We may have given Google more power than the NSA. - hitchhiker999
https://medium.com/surveillance-state/32ba2b38c219
Every month Google answers 100 billion queries, we only see the results they deem relevant. Here’s a non-technical look into how they got there, what they do, and why they may have more power over us than any intelligence agency.
======
tomwes
I do remember when everyone was excited about Google - with the colourful
logo, the funny-sounding yet mathematically-based name, and their "I'm feeling
lucky" button. Then I remember youtube coming online and the first new greats
of the re-energised internet. I remember "Netscape" and the prominence of
Yahoo and other search engines.
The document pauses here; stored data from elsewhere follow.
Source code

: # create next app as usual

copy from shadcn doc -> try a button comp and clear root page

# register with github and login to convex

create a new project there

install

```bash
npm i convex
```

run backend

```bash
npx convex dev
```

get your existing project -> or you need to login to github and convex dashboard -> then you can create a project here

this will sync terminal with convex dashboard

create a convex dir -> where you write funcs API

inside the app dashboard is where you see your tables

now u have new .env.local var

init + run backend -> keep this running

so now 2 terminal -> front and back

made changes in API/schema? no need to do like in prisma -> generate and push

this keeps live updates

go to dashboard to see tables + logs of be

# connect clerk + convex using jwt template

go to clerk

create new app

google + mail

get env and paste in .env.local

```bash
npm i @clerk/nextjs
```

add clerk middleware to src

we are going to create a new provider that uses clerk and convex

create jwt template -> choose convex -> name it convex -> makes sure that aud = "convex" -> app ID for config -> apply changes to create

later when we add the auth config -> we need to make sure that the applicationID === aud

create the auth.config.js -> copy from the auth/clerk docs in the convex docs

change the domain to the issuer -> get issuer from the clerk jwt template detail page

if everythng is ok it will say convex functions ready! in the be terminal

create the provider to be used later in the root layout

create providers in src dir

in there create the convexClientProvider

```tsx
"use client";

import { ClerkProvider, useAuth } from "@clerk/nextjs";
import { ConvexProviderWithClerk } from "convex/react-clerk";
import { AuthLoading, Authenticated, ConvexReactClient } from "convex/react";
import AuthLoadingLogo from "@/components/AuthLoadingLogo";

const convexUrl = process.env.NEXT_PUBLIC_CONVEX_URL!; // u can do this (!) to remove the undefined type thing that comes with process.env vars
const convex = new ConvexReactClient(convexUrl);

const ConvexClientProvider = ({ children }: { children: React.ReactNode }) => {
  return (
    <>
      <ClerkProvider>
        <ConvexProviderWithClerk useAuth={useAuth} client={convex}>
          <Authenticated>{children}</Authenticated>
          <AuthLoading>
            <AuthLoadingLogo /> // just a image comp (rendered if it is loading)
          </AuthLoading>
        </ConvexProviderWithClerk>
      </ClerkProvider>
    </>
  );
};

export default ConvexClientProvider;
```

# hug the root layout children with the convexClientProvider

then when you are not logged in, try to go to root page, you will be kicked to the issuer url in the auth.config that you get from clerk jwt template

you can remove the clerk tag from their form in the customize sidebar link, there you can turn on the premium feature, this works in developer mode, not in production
There were quite a few knocking around.
Napster was a cool sounding name and "What do you mean you can just download
the song?" was quite a common question. Early attempts at building sites had
you looking as much at yahoo and msn rankings as Google :) Then there were a
plethora of search engines trying to secure niches, and they couldn't be
ignored, then Google started buying everything and we were hearing about how
awesome it was to work at their place and about the history of starting in a
garage and how the underdogs with the cool motto had risen to power. Then
adsense became big and people realised you could make money by letting them
advertise on your site, and people thought 'wow', but by that time everything
had already become much much more cut-throat. People were starting to question
whether they would link to your site without 'a reciprocal' \- suddenly words
like 'reciprocal' meant something to the owner of a camp-site in southern
England. Things started to get very competative, and 'rankings' were really a
hot topic. Around this time, article marketing spawned millions of spam
article directories and content-creation bots. There were tons of spam link
directories where bots could post links. All anchor text was keyphrased up to
the teeth, and everyone was into SEO. SEO for Google - nobody "optimised" for
the other sites. The controversy was largely around which browser would win,
not which search engine - everyone knew that would be Google. By mid 2000's it
was basically just Google, people had stopped really caring about the others.
The only blips on the radar now seem to be Yandex in Russia and of course
Baidu. Apart from them and the possibility of a small portion of traffic being
taken if yahoo and bing ever merge, the internet is basically governed by
Google now, and it's increasingly clear that they wield more power than many
governments - a supra-national self-regulating power that can make or break
any business at will. that's a scary amount of power to have given anyone.

------
explorador
Oh yes keep the web "free", alive, but very few seem to understand Google is
stealing the freedom from the moment THEY said want to make a -better web-.
Who? them. How? the way they like it. Thanks for trying but you are trying
just too dm hard. Suddenly a lot of rules are being dictated by G around what
it's good and what's not.

------
bojander
Great retrospective, we shouldn't take google so easily, they are big players
and should be watched closely... great read

------
Zamera
Fun read and well explained, you have some good points there.